Land degradation has been identified as a crucial and increasing environmental problem in the region, the most severe forms being the irreversible processes of erosion, acidification, and pollution. Soil compaction, loss of organic matter, overgrazing, improper irrigation, salinization, and waterlogging are other, less common forms of land degradation in the region (EEA, 1995a). Parts of Europe also suffer from desertification. Both physical and chemical degradation are expected to continue unless low-input agriculture and erosion control measures are widely adopted (CEC, 1992).
Soil erosion is increasing in Europe. Mediterranean areas are particularly susceptible, and parts of CEE and the CIS have also been widely affected. For example, 56 per cent of agricultural lands in Russia are subject to erosion of different types (Min. of Env. Prot. and Nat. Res. of the Russ. Fed., 1995a); equivalent figures for the Ukraine and Kazakstan are 34 per cent and 42 per cent respectively (Min. of Env. Prot. of Ukraine, 1994; Min. of Ecol. and Biol. Res., Kazakstan, 1993). West of the Urals, an estimated 12 per cent (115 million hectares) of the total land area is affected by water erosion and 4 per cent by wind erosion (EEA, 1995a). Major problems include the loss of humus, production losses, the cost of replacing lost nutrients, and damage to areas that receive the eroded materials (EEA, 1995a).
Pollution of land from a variety of contaminants (heavy metals, persistent organic pollutants, nitrates, phosphates, artificial radionuclides, and so on) is widespread, though the area affected is not accurately determined. Among other effects, pollutants may lower plant yields; enter food chains and water supplies, rendering them unfit for human consumption; and inhibit soil micro-organisms, thereby disturbing natural decomposition processes.

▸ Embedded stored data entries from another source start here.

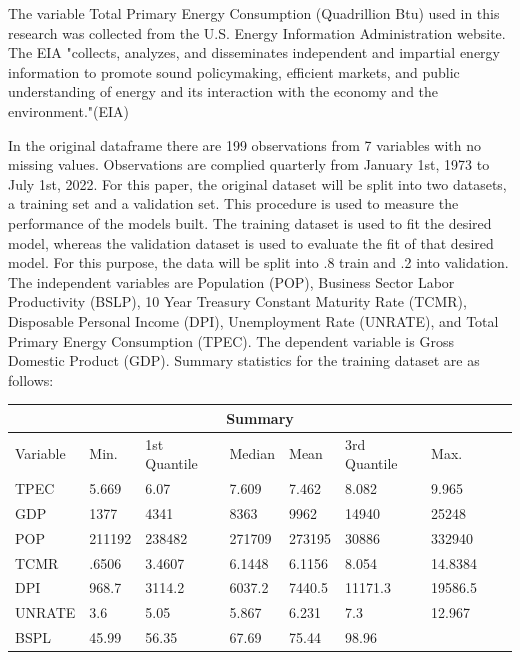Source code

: \documentclass[12pt]{article}
\begin{document}
The variable Total Primary Energy Consumption (Quadrillion Btu) used in this research was collected from the U.S. Energy Information Administration website. 
The EIA "collects, analyzes, and disseminates independent and impartial energy information to promote sound policymaking, efficient markets, and public understanding of energy and its interaction with the economy and the environment."(EIA)


In the original dataframe there are 199 observations from 7 variables with no missing values.
Observations are complied quarterly from January 1st, 1973 to July 1st, 2022.  
For this paper, the original dataset will be split into two datasets, a training set and a validation set. 
This procedure is used to measure the performance of the models built. 
The training dataset is used to fit the desired model, whereas the validation dataset is used to evaluate the fit of that desired model. 
For this purpose, the data will be split into .8 train and .2 into validation.
The independent variables are Population (POP), Business Sector Labor Productivity (BSLP), 10 Year Treasury Constant Maturity Rate (TCMR), Disposable Personal Income (DPI), Unemployment Rate (UNRATE), and Total Primary Energy Consumption (TPEC). 
The dependent variable is Gross Domestic Product (GDP).
Summary statistics for the training dataset are as follows:

\begin{tabular}{ |p{2cm}||p{2cm}|p{2cm}|p{2cm}|p{2cm}|p{2cm}|p{2cm}|p{2cm}|p{2cm}|}
  \hline
  \multicolumn{9}{|c|}{Summary} \\
  \hline
  Variable & Min. & 1st Quantile & Median & Mean & 3rd Quantile & Max. \\
  \hline
  TPEC & 5.669 & 6.07& 7.609 & 7.462 & 8.082 & 9.965\\
  GDP &  1377 & 4341 & 8363 & 9962 & 14940 & 25248\\
  POP & 211192 & 238482 & 271709 & 273195 & 30886 & 332940\\
  TCMR & .6506 & 3.4607 & 6.1448 & 6.1156 & 8.054 & 14.8384\\
  DPI & 968.7 & 3114.2 & 6037.2 & 7440.5 & 11171.3 & 19586.5\\
  UNRATE & 3.6 & 5.05 & 5.867 & 6.231 & 7.3 & 12.967\\
  BSPL & 45.99 & 56.35 & 67.69 & 75.44 & 98.96\\
  \hline
\end{tabular}
\end{document}
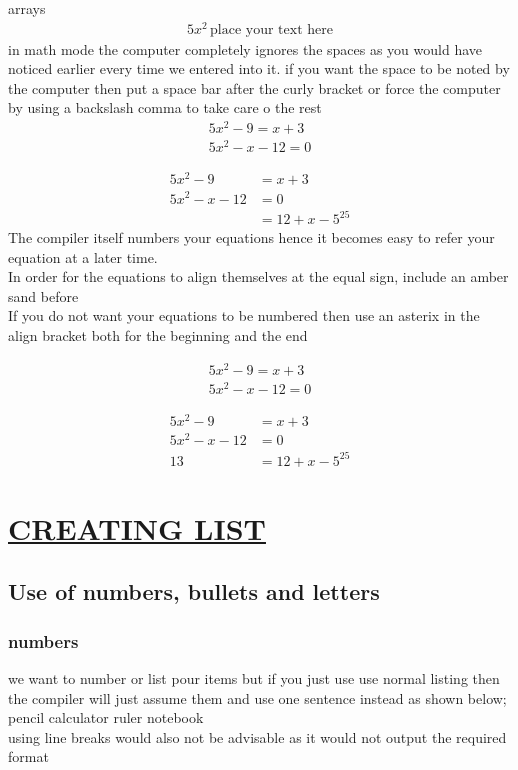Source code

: \documentclass[a4paper,12pt]{article}
\begin{document}
  		
  		 	arrays
  		 	\begin{align*}
  		 		5x^2 \, \text{place your text here}
  		 		\end{align*}
  		 		in math mode the computer completely ignores the spaces as you would have noticed earlier every time we entered into it. if you want the space to be noted by the computer then put a space bar after the curly bracket or force the computer by using a backslash comma to take care o the rest\\
  		 	
  	\begin{align}
  		5x^2-9=x+3\\
  		5x^2-x-12=0
  	\end{align}
  		 
  		 	
  	\begin{align*}
  		 		5x^2-9 &=x+3\\
  		 		5x^2-x-12 & =0\\
  		 		&=12+x-5^25
  	\end{align*}
  	The compiler itself numbers your equations hence it becomes easy to refer your equation at a later time.\\	 	
  	In order for the equations to align themselves at the equal sign, include an amber sand
  	before\\ 
  	If you do not want your equations to be numbered then use an asterix in the align bracket both for the beginning and the end
  	
  		\begin{align}
  		5x^2-9=x+3\\
  		5x^2-x-12=0
  	\end{align}
  	 
  	 \begin{align*}
  	 5x^2-9 &=x+3\\
  	 5x^2-x-12 & =0\\
  	13 &=12+x-5^25
  	 \end{align*}
  	 
  	 
  	 
  	 \section{\underline{CREATING LIST}}
  	 \subsection{Use of numbers, bullets and letters}
  	 \subsubsection{numbers}
  	 we want to number or list pour items but if you just use use normal listing then the compiler will just assume them and use one sentence instead as shown below;
  	 pencil
  	 calculator
  	 ruler
  	 notebook\\
  	 using line breaks would also not be advisable as it would  not output the required format
  	 
\end{document}
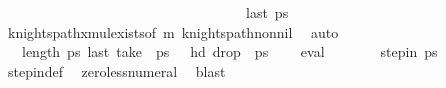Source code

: \begin{isabellebody}
\ \ \ \ \ \ \ \ \ \ \ \ \ \ \ \ \ \ \ \ \ \ \ \ \ \ \ \ \ \ \ \ \ \ \ {\isachardoublequoteopen}last\ ps\ {\isacharequal}{\kern0pt}\ {\isacharparenleft}{\kern0pt}{}{\isacharcomma}{\kern0pt}{}{\isacharparenright}{\kern0pt}{\isachardoublequoteclose}\isanewline
\ \ \ \ \ \ \isamarkupfalse%
\ knights{\isacharunderscore}{\kern0pt}path{\isacharunderscore}{\kern0pt}{}xm{\isacharunderscore}{\kern0pt}ul{\isacharunderscore}{\kern0pt}exists{\isacharbrackleft}{\kern0pt}of\ {\isachardoublequoteopen}{\isacharparenleft}{\kern0pt}m{\isacharminus}{\kern0pt}{}{\isacharparenright}{\kern0pt}{\isachardoublequoteclose}{\isacharbrackright}{\kern0pt}\ knights{\isacharunderscore}{\kern0pt}path{\isacharunderscore}{\kern0pt}non{\isacharunderscore}{\kern0pt}nil\ \isamarkupfalse%
\ auto\isanewline
\isanewline
\ \ \ \ \isamarkupfalse%
\ {\isachardoublequoteopen}{}\ {\isacharless}{\kern0pt}\ length\ {\isacharquery}{\kern0pt}ps\ {\isachardoublequoteopen}last\ {\isacharparenleft}{\kern0pt}take\ {}\ {\isacharquery}{\kern0pt}ps\ {\isacharequal}{\kern0pt}\ {\isacharparenleft}{\kern0pt}{}{\isacharcomma}{\kern0pt}{}{\isacharparenright}{\kern0pt}{\isachardoublequoteclose}\ {\isachardoublequoteopen}hd\ {\isacharparenleft}{\kern0pt}drop\ {}\ {\isacharquery}{\kern0pt}ps\ {\isacharequal}{\kern0pt}\ {\isacharparenleft}{\kern0pt}{}{\isacharcomma}{\kern0pt}{}{\isacharparenright}{\kern0pt}{\isachardoublequoteclose}\ \isamarkupfalse%
\ eval{\isacharplus}{\kern0pt}\isanewline
\ \ \ \ \isamarkupfalse%
\ \isamarkupfalse%
\ {\isachardoublequoteopen}step{\isacharunderscore}{\kern0pt}in\ {\isacharquery}{\kern0pt}ps\ {\isacharparenleft}{\kern0pt}{}{\isacharcomma}{\kern0pt}{}{\isacharparenright}{\kern0pt}\ {\isacharparenleft}{\kern0pt}{}{\isacharcomma}{\kern0pt}{}{\isacharparenright}{\kern0pt}{\isachardoublequoteclose}\isanewline
\ \ \ \ \ \ \isamarkupfalse%
\ step{\isacharunderscore}{\kern0pt}in{\isacharunderscore}{\kern0pt}def\ \isamarkupfalse%
\ zero{\isacharunderscore}{\kern0pt}less{\isacharunderscore}{\kern0pt}numeral\ \isamarkupfalse%
\ blast\isanewline
\ \ \ \ \isamarkupfalse%

\end{isabellebody}
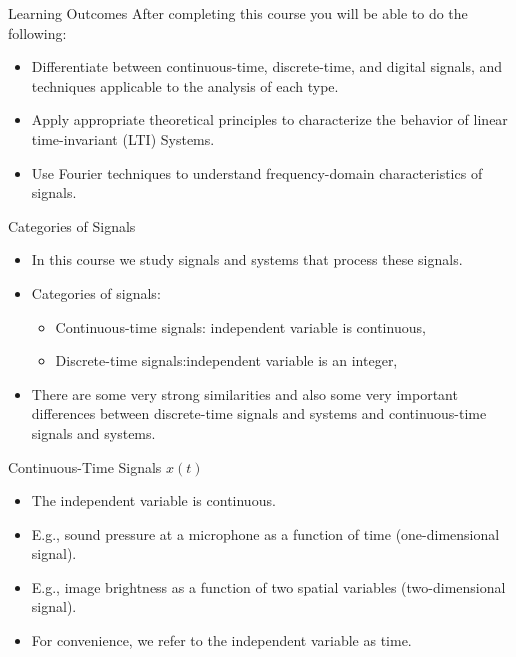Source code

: \begin{frame}{Learning Outcomes}
    After completing this course you will be able to do the following:
    \begin{itemize}[<+->]
        \item Differentiate between continuous-time, discrete-time, and digital signals, and techniques applicable to the analysis of each type.
        \item Apply appropriate theoretical principles to characterize the behavior of linear time-invariant (LTI) Systems.
        \item Use Fourier techniques to understand frequency-domain characteristics of signals.
    \end{itemize}
\end{frame}


\begin{frame}{Categories of Signals}
    \begin{itemize}[<+->]
        \item In this course we study signals and systems that process these signals.
        \item Categories of signals:
            \begin{itemize}
                \item Continuous-time signals: independent variable is continuous, 
                \item Discrete-time signals:independent variable is an integer,  
            \end{itemize}
        \item There are some very strong similarities and also some very important differences between discrete-time signals and systems and continuous-time signals and systems.
    \end{itemize}
\end{frame}


\begin{frame}{Continuous-Time Signals $x(t)$}
    \begin{itemize}
        \item The independent variable is continuous.
        \item E.g., sound pressure at a microphone as a function of time (one-dimensional signal).
        \item E.g., image brightness as a function of two spatial variables (two-dimensional signal).
        \item For convenience, we refer to the independent variable as time.
    \end{itemize}
\end{frame}

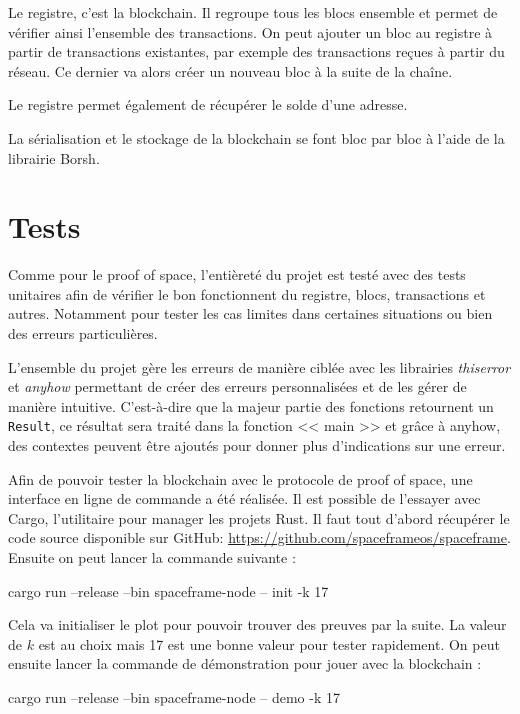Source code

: Le registre, c'est la blockchain. Il regroupe tous les blocs ensemble et permet de vérifier ainsi l'ensemble des transactions. On peut ajouter un bloc au registre à partir de transactions existantes, par exemple des transactions reçues à partir du réseau. Ce dernier va alors créer un nouveau bloc à la suite de la chaîne.

Le registre permet également de récupérer le solde d'une adresse.

La sérialisation et le stockage de la blockchain se font bloc par bloc à l'aide de la librairie Borsh.

\section{Tests}

Comme pour le proof of space, l'entièreté du projet est testé avec des tests unitaires afin de vérifier le bon fonctionnent du registre, blocs, transactions et autres. Notamment pour tester les cas limites dans certaines situations ou bien des erreurs particulières.

L'ensemble du projet gère les erreurs de manière ciblée avec les librairies \emph{thiserror} et \emph{anyhow} permettant de créer des erreurs personnalisées et de les gérer de manière intuitive. C'est-à-dire que la majeur partie des fonctions retournent un \verb|Result|, ce résultat sera traité dans la fonction << main >> et grâce à anyhow, des contextes peuvent être ajoutés pour donner plus d'indications sur une erreur.

Afin de pouvoir tester la blockchain avec le protocole de proof of space, une interface en ligne de commande a été réalisée. Il est possible de l'essayer avec Cargo, l'utilitaire pour manager les projets Rust. Il faut tout d'abord récupérer le code source disponible sur GitHub: \url{https://github.com/spaceframeos/spaceframe}. Ensuite on peut lancer la commande suivante :

\begin{shellcmd}
  cargo run --release --bin spaceframe-node -- init -k 17
\end{shellcmd}

Cela va initialiser le plot pour pouvoir trouver des preuves par la suite. La valeur de $k$ est au choix mais 17 est une bonne valeur pour tester rapidement. On peut ensuite lancer la commande de démonstration pour jouer avec la blockchain :

\begin{shellcmd}
  cargo run --release --bin spaceframe-node -- demo -k 17
\end{shellcmd}


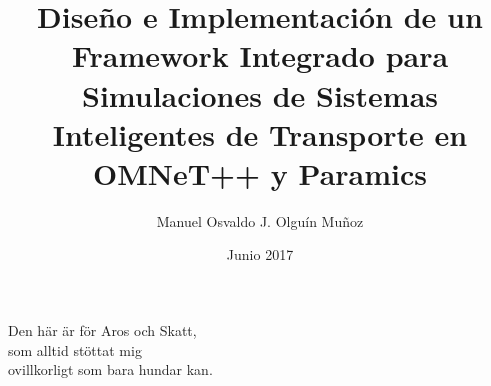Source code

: \documentclass[upright, contnum]{umemoria}
\author{Manuel Osvaldo J. Olguín Muñoz}
\title{Diseño e Implementación de un Framework Integrado para Simulaciones de Sistemas Inteligentes de Transporte en OMNeT++ y Paramics}
\date{Junio 2017}
\begin{document}
\frontmatter
\maketitle

\begin{abstract}

\end{abstract}

\begin{dedicatoria}
Den här är för Aros och Skatt,\\ som alltid stöttat mig\\ ovillkorligt som bara hundar kan.
\end{dedicatoria}



\cleardoublepage
\dominitoc
\tableofcontents
\cleardoublepage
\listoftables
\cleardoublepage
\listoffigures

\mainmatter





%



\blankpage
\cleardoublepage

\printbibliography[heading=bibintoc]
    

\appendix

\end{document}
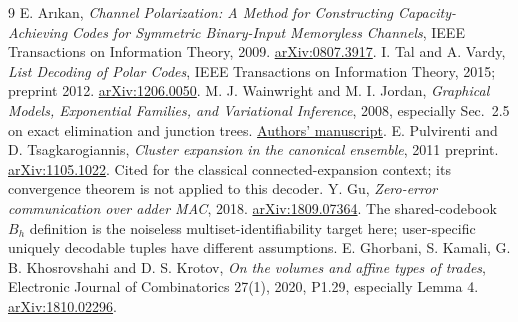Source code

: \documentclass[10pt,a4paper]{article}
\begin{document}
\begin{thebibliography}{9}
\setlength{\itemsep}{0.6em}
 E. Ar{\i}kan, \emph{Channel Polarization: A Method for Constructing Capacity-Achieving Codes for
Symmetric Binary-Input Memoryless Channels}, IEEE Transactions on Information Theory, 2009.
\href{https://arxiv.org/abs/0807.3917}{arXiv:0807.3917}.
 I. Tal and A. Vardy, \emph{List Decoding of Polar Codes}, IEEE Transactions on Information Theory,
2015; preprint 2012. \href{https://arxiv.org/abs/1206.0050}{arXiv:1206.0050}.
 M. J. Wainwright and M. I. Jordan, \emph{Graphical Models, Exponential Families, and
Variational Inference}, 2008, especially Sec.~2.5 on exact elimination and junction trees.
\href{https://people.eecs.berkeley.edu/~jordan/sail/readings/wainwright-jordan-fnt.pdf}{Authors' manuscript}.
 E. Pulvirenti and D. Tsagkarogiannis, \emph{Cluster expansion in the canonical ensemble},
2011 preprint. \href{https://arxiv.org/abs/1105.1022}{arXiv:1105.1022}.
Cited for the classical connected-expansion context; its convergence theorem is not applied to this decoder.
 Y. Gu, \emph{Zero-error communication over adder MAC}, 2018.
\href{https://arxiv.org/abs/1809.07364}{arXiv:1809.07364}.
The shared-codebook $B_h$ definition is the noiseless multiset-identifiability target here;
user-specific uniquely decodable tuples have different assumptions.
 E. Ghorbani, S. Kamali, G. B. Khosrovshahi and D. S. Krotov,
\emph{On the volumes and affine types of trades}, Electronic Journal of Combinatorics 27(1), 2020, P1.29,
especially Lemma 4. \href{https://arxiv.org/abs/1810.02296}{arXiv:1810.02296}.
\end{thebibliography}
\end{document}
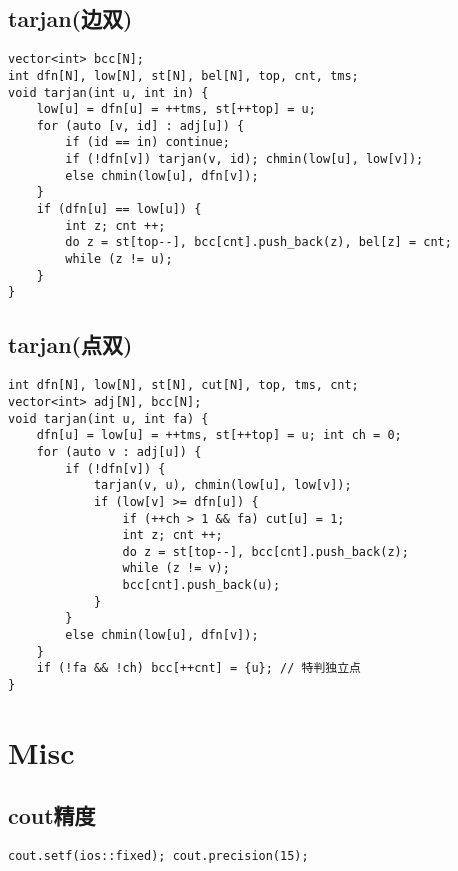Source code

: \documentclass[a4paper,landscape,twocolumn]{ctexart}
\begin{document}
\subsection{tarjan(边双)}

\begin{lstlisting}
vector<int> bcc[N];
int dfn[N], low[N], st[N], bel[N], top, cnt, tms;
void tarjan(int u, int in) {
	low[u] = dfn[u] = ++tms, st[++top] = u;
	for (auto [v, id] : adj[u]) {
		if (id == in) continue;
		if (!dfn[v]) tarjan(v, id); chmin(low[u], low[v]);
		else chmin(low[u], dfn[v]);
	}
	if (dfn[u] == low[u]) {
		int z; cnt ++;
		do z = st[top--], bcc[cnt].push_back(z), bel[z] = cnt;
		while (z != u);
	}
}
\end{lstlisting}

\subsection{tarjan(点双)}

\begin{lstlisting}
int dfn[N], low[N], st[N], cut[N], top, tms, cnt;
vector<int> adj[N], bcc[N];
void tarjan(int u, int fa) {
	dfn[u] = low[u] = ++tms, st[++top] = u; int ch = 0;
	for (auto v : adj[u]) {
		if (!dfn[v]) {
			tarjan(v, u), chmin(low[u], low[v]);
			if (low[v] >= dfn[u]) {
				if (++ch > 1 && fa) cut[u] = 1;
				int z; cnt ++;
				do z = st[top--], bcc[cnt].push_back(z);
				while (z != v);
				bcc[cnt].push_back(u);
			}
		}
		else chmin(low[u], dfn[v]);
	}
	if (!fa && !ch) bcc[++cnt] = {u}; // 特判独立点
}
\end{lstlisting}

\section{Misc}

\subsection{cout精度}

\begin{lstlisting}
cout.setf(ios::fixed); cout.precision(15);
\end{lstlisting}

%
\end{document}
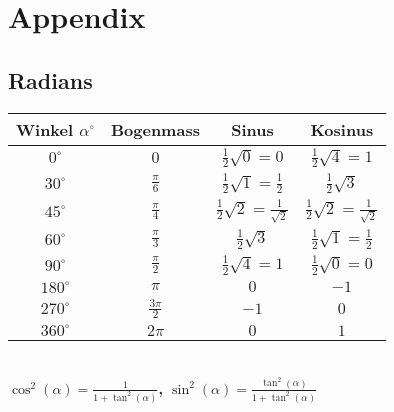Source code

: \section{Appendix}

\subsection{Radians}

\begin{tabular}{cccc}
    Winkel $\alpha^\circ$ & Bogenmass & Sinus & Kosinus \\ [1.5ex] \hline
    $0^\circ$ & $0$ & $\frac{1}{2}\sqrt{0} = 0$ & $\frac{1}{2}\sqrt{4} = 1$ \\ [1.5ex] \hline
    $30^\circ$ & $\frac{\pi}{6}$ & $\frac{1}{2} \sqrt{1} = \frac{1}{2}$ & $\frac{1}{2} \sqrt{3}$ \\ [1.5ex] \hline
    $45^\circ$ & $\frac{\pi}{4}$ & $\frac{1}{2}\sqrt{2} = \frac{1}{\sqrt{2}}$ & $\frac{1}{2}\sqrt{2} = \frac{1}{\sqrt{2}}$ \\ [1.5ex] \hline
    $60^\circ$ & $\frac{\pi}{3}$ & $\frac{1}{2}\sqrt{3}$ & $\frac{1}{2}\sqrt{1} = \frac{1}{2}$ \\ [1.5ex] \hline
    $90^\circ$ & $\frac{\pi}{2}$ & $\frac{1}{2}\sqrt{4} = 1$ & $\frac{1}{2} \sqrt{0} = 0$ \\ [1.5ex] \hline
    $180^\circ$ & $\pi$ & $0$ & $-1$ \\ [1.5ex] \hline
    $270^\circ$ & $\frac{3\pi}{2}$ & $-1$ & $0$ \\ [1.5ex] \hline
    $360^\circ$ & $2\pi$ & $0$ & $1$ \\ [1.5ex] \hline
\end{tabular} \\

\textbf{$\cos^2(\alpha) = \frac{1}{1 + \tan^2(\alpha)}$, $\sin^2(\alpha) = \frac{\tan^2(\alpha)}{1 + \tan^2(\alpha)}$}
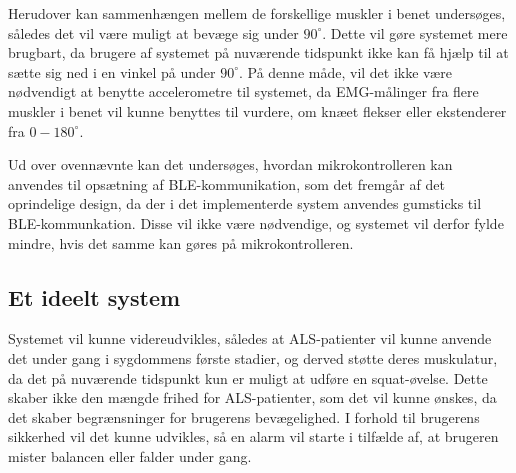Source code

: \noindent
Herudover kan sammenhængen mellem de forskellige muskler i benet undersøges, således det vil være muligt at bevæge sig under $90^{\circ}$. Dette vil gøre systemet mere brugbart, da brugere af systemet på nuværende tidspunkt ikke kan få hjælp til at sætte sig ned i en vinkel på under $90^{\circ}$. På denne måde, vil det ikke være nødvendigt at benytte accelerometre til systemet, da EMG-målinger fra flere muskler i benet vil kunne benyttes til vurdere, om knæet flekser eller ekstenderer fra $0-180^{\circ}$.

Ud over ovennævnte kan det undersøges, hvordan mikrokontrolleren kan anvendes til opsætning af BLE-kommunikation, som det fremgår af det oprindelige design, da der i det implementerde system anvendes gumsticks til BLE-kommunkation. Disse vil ikke være nødvendige, og systemet vil derfor fylde mindre, hvis det samme kan gøres på mikrokontrolleren. 

\subsection{Et ideelt system}
Systemet vil kunne videreudvikles, således at ALS-patienter vil kunne anvende det under gang i sygdommens første stadier, og derved støtte deres muskulatur, da det på nuværende tidspunkt kun er muligt at udføre en squat-øvelse. Dette skaber ikke den mængde frihed for ALS-patienter, som det vil kunne ønskes, da det skaber begrænsninger for brugerens bevægelighed. I forhold til brugerens sikkerhed vil det kunne udvikles, så en alarm vil starte i tilfælde af, at brugeren mister balancen eller falder under gang.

Pesticides and fertilizers are major sources of these pollutants. Industrial processes, fossil fuel combustion, waste and wastewater sludge disposal, and accidental release contribute significantly (EEA, 1995a). The Chernobyl disaster is a case in point. After the event in 1986, over 23 per cent of the territory of Belarus alone was affected by radioactive fallout (Republic of Belarus, 1995). Large areas remain contaminated more than 10 years after the event, including 430,000 hectares of the worst affected areas of Belarus, Russia, and the Ukraine, which remain an "alienation zone," and a further 9.4 million hectares of agricultural land that remain contaminated with long-lived radionuclides (IAEA, 1996). Additional, less well-known cases of serious radionuclide soil contamination in eastern Europe and the CIS countries are associated with other nuclear installations and test sites.
Other serious cases of contamination include oil and heavy-metal pollution of soils around abandoned military sites in the CIS countries, and oil leakages into land and aquatic ecosystems during oil extraction and transportation activities in western Siberia. It is estimated that some 7-20 per cent of all oil extracted ends up in these ecosystems (Mnatsakanian, 1994).
Acidification is frequently a transboundary problem. Whereas the main emission sources are in north-western and central Europe, the greatest impacts are in the industrialized, densely populated zone that extends from Poland and the Czech Republic through Germany and the Benelux countries to the United Kingdom and Scandinavia. Present loads of acidic deposition are higher than critical loads in roughly 60 per cent of Europe, with central parts of Europe receiving 20 times more acidity than the ecosystem s critical loads (EEA, 1995a).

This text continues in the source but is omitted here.